Safaa Erruas dont les oeuvres ont été montrées à la dernière biennale de Dakar abonde dans le même sens. «Le vrai problème, c’est que ce sont les étrangers qui viennent nous chercher».
Elle impute ce désintérêt au manque d’une véritable politique culturelle dans notre pays. Elle ajoute : « Je ne vis pas de mon art. Je gagne très peu d’argent. J’ai encore de l’espoir parce que je suis jeune, mais je me vois mal, au bout de 20 ans, dans la même situation».

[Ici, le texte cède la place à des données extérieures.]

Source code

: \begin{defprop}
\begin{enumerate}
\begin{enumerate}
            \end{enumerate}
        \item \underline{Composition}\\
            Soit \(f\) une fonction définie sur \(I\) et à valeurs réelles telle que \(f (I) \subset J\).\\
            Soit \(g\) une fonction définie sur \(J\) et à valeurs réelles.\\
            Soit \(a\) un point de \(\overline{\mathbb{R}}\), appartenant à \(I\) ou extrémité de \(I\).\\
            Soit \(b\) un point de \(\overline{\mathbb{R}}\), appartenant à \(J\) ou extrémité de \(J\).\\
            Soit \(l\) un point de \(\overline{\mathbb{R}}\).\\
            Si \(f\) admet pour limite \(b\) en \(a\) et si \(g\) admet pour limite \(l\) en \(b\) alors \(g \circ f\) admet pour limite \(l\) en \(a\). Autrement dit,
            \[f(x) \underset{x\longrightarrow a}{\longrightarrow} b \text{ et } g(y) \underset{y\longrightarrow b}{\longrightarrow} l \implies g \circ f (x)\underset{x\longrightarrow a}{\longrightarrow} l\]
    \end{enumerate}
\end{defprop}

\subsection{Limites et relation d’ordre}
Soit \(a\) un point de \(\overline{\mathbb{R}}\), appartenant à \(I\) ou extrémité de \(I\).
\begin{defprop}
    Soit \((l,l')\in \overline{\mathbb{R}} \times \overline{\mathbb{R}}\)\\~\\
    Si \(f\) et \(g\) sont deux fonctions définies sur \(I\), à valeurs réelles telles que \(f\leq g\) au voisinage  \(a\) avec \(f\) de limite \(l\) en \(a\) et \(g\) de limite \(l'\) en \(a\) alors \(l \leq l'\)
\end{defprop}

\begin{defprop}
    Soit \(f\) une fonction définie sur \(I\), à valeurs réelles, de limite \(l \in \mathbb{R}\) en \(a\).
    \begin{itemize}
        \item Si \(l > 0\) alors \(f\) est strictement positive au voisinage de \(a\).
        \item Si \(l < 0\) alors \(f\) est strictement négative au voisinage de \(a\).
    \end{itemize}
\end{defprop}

Il ne s’agit pas de dire que ces jeunes artistes réclament de l’assistanat. Leur art est le seul capable de les imposer. Mais ils ont besoin d’encouragement et de structures professionnelles de nature à faciliter leur introduction dans le monde de l’art. Quoi que l’on dise, cette responsabilité incombe à l’Etat et aux institutions. Un pays comme la France qui s’investit dans la promotion des jeunes créateurs peut servir d’exemple. L’Etat, par le biais des Directions Régionales des Affaires culturelles (DRAC), aide à la réalisation de la première exposition. Cette aide est versée aux galeries qui font à un jeune artiste sa toute première exposition. C’est un encouragement qui a porté ses fruits. L’Etat a créé également certaines procédures qui poussent à la création, comme la commande publique à de jeunes créateurs et son corollaire le 1% artistique. Le 1% artistique réserve, à l’occasion de la construction ou de l’extension des bâtiments financés par les collectivités territoriales, une somme (soit 1% du coût des travaux) pour la commande à des artistes vivants d’une ou de plusieurs oeuvres d’art qui seront intégrées au bâtiment. Les artistes, y compris les jeunes, soumettent leurs projets à un comité de pilotage qui sélectionne celui qui convient le mieux. C’est une excellente manière de montrer aux jeunes créateurs que la voie est ouverte à leurs idées et de les convaincre de leur utilité dans la société. L’Etat attribue également des bourses aux élèves des Ecoles des Beaux-Arts. Au Maroc, des gestes d’encouragement, ne serait-ce qu’en ouvrant des galeries aux jeunes artistes seraient plus que salutaires. Mais pour cela, il faut que les personnes qui sélectionnent ces artistes soient rompues à la chose artistique… En ce qui concerne le cinéma, la situation n’est guère brillante.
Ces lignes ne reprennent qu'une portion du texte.